_Directions:_ Scan the entries for the word "texttt" and return every line that has it.

_Given data:_
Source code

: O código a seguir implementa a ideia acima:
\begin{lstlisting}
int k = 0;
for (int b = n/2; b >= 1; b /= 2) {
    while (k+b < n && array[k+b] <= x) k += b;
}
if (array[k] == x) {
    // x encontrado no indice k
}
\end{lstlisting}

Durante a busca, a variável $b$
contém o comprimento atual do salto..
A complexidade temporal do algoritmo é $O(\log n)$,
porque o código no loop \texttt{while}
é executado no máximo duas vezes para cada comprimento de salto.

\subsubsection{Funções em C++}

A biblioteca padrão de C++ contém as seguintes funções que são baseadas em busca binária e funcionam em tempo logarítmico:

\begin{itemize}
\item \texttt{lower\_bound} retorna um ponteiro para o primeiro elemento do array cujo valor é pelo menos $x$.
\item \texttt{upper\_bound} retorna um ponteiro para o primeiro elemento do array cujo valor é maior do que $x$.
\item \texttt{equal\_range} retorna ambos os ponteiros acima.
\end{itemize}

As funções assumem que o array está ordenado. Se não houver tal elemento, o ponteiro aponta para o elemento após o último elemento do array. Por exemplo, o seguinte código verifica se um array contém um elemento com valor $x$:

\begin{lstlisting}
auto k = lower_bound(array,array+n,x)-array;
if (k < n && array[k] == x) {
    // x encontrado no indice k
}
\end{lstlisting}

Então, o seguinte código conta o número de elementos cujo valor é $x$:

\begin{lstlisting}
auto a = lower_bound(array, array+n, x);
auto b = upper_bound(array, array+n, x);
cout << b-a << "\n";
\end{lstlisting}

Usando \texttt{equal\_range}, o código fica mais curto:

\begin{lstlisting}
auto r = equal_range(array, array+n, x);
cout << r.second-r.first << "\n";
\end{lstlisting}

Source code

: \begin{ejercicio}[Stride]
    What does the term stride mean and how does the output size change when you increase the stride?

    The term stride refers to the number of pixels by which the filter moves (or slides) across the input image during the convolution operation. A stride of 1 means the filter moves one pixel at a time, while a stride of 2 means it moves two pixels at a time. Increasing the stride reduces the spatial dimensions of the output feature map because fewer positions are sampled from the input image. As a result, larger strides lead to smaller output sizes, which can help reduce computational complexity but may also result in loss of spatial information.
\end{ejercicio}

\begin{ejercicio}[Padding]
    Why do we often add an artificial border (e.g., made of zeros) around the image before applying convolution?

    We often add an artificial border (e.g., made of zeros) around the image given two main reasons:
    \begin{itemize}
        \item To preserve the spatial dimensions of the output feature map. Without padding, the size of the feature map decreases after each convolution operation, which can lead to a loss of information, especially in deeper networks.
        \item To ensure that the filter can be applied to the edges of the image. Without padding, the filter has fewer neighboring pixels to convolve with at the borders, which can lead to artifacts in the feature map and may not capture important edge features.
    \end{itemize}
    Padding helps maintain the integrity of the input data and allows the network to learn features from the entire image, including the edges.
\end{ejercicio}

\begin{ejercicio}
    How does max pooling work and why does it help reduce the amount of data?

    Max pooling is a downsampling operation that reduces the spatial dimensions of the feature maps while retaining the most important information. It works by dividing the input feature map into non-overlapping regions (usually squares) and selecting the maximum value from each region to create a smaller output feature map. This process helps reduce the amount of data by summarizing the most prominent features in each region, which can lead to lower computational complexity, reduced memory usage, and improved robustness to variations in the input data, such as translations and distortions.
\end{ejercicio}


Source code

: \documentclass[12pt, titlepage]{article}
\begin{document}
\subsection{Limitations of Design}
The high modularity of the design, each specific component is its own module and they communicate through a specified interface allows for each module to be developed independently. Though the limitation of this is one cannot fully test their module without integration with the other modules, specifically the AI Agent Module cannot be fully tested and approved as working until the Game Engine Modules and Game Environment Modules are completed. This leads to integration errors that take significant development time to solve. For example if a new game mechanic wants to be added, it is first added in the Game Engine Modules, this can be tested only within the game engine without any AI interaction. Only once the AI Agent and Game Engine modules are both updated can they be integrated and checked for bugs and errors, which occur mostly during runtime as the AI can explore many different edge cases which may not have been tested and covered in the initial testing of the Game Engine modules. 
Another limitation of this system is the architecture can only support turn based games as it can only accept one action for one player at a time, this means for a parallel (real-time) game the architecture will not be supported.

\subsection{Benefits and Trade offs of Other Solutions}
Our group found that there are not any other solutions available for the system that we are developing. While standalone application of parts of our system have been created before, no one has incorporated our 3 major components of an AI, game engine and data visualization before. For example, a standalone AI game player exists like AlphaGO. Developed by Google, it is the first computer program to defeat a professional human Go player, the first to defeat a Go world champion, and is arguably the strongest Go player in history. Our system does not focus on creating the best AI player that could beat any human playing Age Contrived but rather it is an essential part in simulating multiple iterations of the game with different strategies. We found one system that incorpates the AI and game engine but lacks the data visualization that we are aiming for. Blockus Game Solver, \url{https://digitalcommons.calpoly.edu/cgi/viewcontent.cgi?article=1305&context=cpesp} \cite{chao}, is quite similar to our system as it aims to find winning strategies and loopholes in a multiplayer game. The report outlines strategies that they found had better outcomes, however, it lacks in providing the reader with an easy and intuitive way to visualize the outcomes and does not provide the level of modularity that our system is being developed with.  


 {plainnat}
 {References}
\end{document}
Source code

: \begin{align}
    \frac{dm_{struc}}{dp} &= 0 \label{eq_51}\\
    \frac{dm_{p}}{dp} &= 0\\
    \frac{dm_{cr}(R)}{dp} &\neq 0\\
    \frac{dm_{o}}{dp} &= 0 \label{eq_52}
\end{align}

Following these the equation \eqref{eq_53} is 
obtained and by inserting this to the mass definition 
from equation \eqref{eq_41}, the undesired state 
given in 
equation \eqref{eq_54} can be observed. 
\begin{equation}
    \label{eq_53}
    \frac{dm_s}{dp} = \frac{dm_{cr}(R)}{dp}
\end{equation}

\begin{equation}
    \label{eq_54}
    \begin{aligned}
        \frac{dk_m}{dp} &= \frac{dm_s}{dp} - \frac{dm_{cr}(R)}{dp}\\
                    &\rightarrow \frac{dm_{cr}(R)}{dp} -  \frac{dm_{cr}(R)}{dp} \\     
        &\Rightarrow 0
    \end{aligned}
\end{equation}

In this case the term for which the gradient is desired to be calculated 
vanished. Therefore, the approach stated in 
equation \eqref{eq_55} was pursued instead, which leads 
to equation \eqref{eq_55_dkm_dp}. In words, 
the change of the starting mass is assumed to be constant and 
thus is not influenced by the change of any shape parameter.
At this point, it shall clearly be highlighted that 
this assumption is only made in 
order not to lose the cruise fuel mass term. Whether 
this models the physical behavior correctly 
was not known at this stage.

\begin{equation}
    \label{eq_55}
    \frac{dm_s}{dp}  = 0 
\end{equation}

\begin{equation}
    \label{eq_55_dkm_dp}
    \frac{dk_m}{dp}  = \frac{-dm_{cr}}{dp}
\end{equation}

_Solution for this task:_
porque o código no loop \texttt{while}
\item \texttt{lower\_bound} retorna um ponteiro para o primeiro elemento do array cujo valor é pelo menos $x$.
\item \texttt{upper\_bound} retorna um ponteiro para o primeiro elemento do array cujo valor é maior do que $x$.
\item \texttt{equal\_range} retorna ambos os ponteiros acima.
Usando \texttt{equal\_range}, o código fica mais curto:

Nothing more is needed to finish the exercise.